Começava a duvidar da sua viagem. Saíra de casa, de perto dos amigos, família, colegas, para poder libertar-se do demónio interior que o perseguia. Não que tivesse fugido, era preciso coragem, convencia-se, para sair do conforto do conhecido e ir palmilhar (ainda que de comboio e avião) o desconhecido.
Para trás ficara uma adição à cocaina, um alcoolismo perto do incontrolável, uma ex-namorada ingrata que o traira sem justificação possivel. Refletia agora que talvez as ácidas palavras que lhe dirigiu durante meses, o modo como fora de si a tratou, provavelmente teriam contribuído. Nunca saberia bem, metade das vezes que, julgava ele, teria tido um comportamente menos aceitavel estava afogado. Grandes momentos esquecidos por si, deduzia.

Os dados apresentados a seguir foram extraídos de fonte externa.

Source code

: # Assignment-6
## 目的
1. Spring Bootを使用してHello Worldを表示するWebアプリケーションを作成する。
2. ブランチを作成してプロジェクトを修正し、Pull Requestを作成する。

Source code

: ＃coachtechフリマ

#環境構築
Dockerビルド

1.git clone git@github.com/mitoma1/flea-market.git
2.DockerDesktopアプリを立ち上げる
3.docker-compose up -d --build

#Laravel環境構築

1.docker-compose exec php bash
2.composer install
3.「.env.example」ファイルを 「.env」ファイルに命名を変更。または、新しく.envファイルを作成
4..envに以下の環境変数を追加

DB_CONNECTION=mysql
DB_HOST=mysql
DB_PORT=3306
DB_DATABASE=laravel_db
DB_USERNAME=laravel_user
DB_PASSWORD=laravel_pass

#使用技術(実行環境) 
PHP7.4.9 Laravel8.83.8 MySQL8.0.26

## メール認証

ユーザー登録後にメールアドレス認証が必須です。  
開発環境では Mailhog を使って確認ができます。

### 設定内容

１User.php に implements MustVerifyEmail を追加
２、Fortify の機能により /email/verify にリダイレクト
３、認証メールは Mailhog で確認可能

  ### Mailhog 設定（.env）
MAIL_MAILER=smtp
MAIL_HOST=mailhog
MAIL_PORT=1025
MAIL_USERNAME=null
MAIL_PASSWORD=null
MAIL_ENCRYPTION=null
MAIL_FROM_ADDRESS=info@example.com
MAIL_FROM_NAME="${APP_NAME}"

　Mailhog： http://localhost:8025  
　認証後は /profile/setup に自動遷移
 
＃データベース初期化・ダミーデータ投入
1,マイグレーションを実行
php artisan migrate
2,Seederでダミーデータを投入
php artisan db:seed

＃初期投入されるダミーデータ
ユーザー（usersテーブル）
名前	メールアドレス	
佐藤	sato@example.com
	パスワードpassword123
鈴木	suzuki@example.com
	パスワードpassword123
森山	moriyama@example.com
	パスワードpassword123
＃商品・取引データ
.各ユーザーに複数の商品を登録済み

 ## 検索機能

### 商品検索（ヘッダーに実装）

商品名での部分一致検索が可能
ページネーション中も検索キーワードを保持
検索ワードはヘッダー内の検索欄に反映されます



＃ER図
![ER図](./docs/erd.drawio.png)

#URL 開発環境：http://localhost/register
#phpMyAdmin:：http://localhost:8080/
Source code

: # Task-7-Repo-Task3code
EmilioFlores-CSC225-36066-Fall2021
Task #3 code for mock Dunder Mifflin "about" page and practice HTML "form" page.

Vícios caros também não ajudaram. O que começou por ser uma parte do rendimento dedicado a uns momentos efusivos e felizes passou a, como sempre acontece, tornar-se a razão da existência do dinheiro. Ela, incompreensiva, começou por criticá-lo. Criava conflitos desnecessários gritos puxões chapadas, zangas e fitas, birras inacreditáveis. Quem era ela para se armar em mãe dele? Ele era um adulto, faria o que queria, e se ela não aceitava isso podia muito bem por-se a andar, não precisava dela para nada. Um dia, pôs-se. Não sem antes, segundo ela, um momento de fraqueza. Uma necessidade extrema de compreensão, de ternura, de carinho de aceitação de bem estar de paz de calma de liberdade , de amor. De vida.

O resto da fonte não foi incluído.